Buy these 3 stocks for short term as another downside we expected once the pullback is over
For a second consecutive week, Nifty continued its winning streak and managed to retain its higher top and higher bottom on the daily chart.
The entire fall from the highs of 12,150 to the low of 7,511 shows 38.2 percent of retracement which is coming around 9,315, which was achieved on Friday. If Nifty manages to thrive above 9,300 levels then a further momentum towards 9,865 can be expected which is a 50 percent retracement level of the entire fall.
RSI, the momentum indicator is making a higher top and a higher bottom formation, currently at 50.65 levels which throws a ball towards further positive momentum to continue.
Recently, immediate support is at 8,800 followed by 8,600, resistance is at 9,300 followed by 9,500.
Nifty’s broader trend continues to remain negative as long as it trades below 10,000 and currently, a causal sequence of a global market rally in Indian equities is being witnessed.
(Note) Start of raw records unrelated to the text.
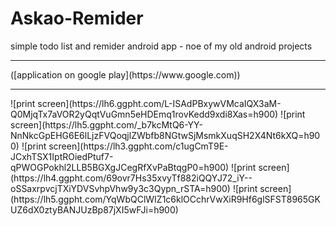 # Askao-Remider
simple todo list and remider android app - noe of my old android projects
<hr>
([application on google play](https://www.google.com))
<hr>
![print screen](https://lh6.ggpht.com/L-ISAdPBxywVMcaIQX3aM-Q0MjqTx7aVOR2yQqtVuGmn5eHDEmq1rovKedd9xdi8Xas=h900)
![print screen](https://lh5.ggpht.com/_b7kcMtQ6-YY-NnNkcGpEHG6E6lLjzFVQoqjlZWbfb8NGtwSjMsmkXuqSH2X4Nt6kXQ=h900)
![print screen](https://lh3.ggpht.com/c1ugCmT9E-JCxhTSX1IptROiedPtuf7-qPWOGPokhl2LLB5BGXgJCegRfXvPaBtqgP0=h900)
![print screen](https://lh4.ggpht.com/69ovr7Hs35xvyTf882iQQYJ72_iY--oSSaxrpvcjTXiYDVSvhpVhw9y3c3Qypn_rSTA=h900)
![print screen](https://lh5.ggpht.com/YqWbQClWIZ1c6klOCchrVwXiR9Hf6glSFST8965GKUZ6dX0ztyBANJUzBp87jXI5wFJi=h900)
Once the pullback is over, another leg can be expected on the downside.
The India VIX fell for the third consecutive week and ended below 45 which is providing solace to the bulls.
On the derivative front, the maximum open interest on the Put side is shifted to 9,000 strikes on monthly as well as weekly expiry.
A maximum open interest on the call side is placed at 9,500 followed by 10,000 strikes. The data indicates a trading range of 9,000-9,500 for the next week.
Bank Nifty has provided breakout from a symmetrical triangle pattern on the daily chart and now it is likely to move towards 21,500 and then 22,000 levels. The immediate support is pegged at 19,700 and below that, it may drift to 19,200 levels.
A list of three stocks that could return 8-10 percent in the short term:
Ramco Cements: But| Target: Rs 600| Stop loss: Rs 520| Return: 10.5 percent
On the daily chart, the stock has secured fresh breakouts through its double bottom pattern. Their closing price was greater than the opening price in the weekly chart stock which creates an affirmative move. The MACD has also provided with a crossover that hints positive momentum to flourish.
Kotak Mahindra Bank: Buy| Target: Rs 1,270| Stop loss: Rs 1,150| Return: 7 percent
The stock has formed a Dragonfly Doji candlestick pattern on the daily chart which is considered as a reversal pattern. The stock formed a symmetrical triangle pattern, where a breakout is placed at 1270. The momentum indicator and oscillators are well in buy mode.
Bajaj Finserv: Buy | Target: Rs 5,400 | Stop loss: Rs 4,800 | Return: 8 percent
The stock after forming base has provided breakout from a symmetrical triangle pattern on the daily chart. The stock has also formed a breakaway gap on the daily chart, which hints of positive momentum to continue.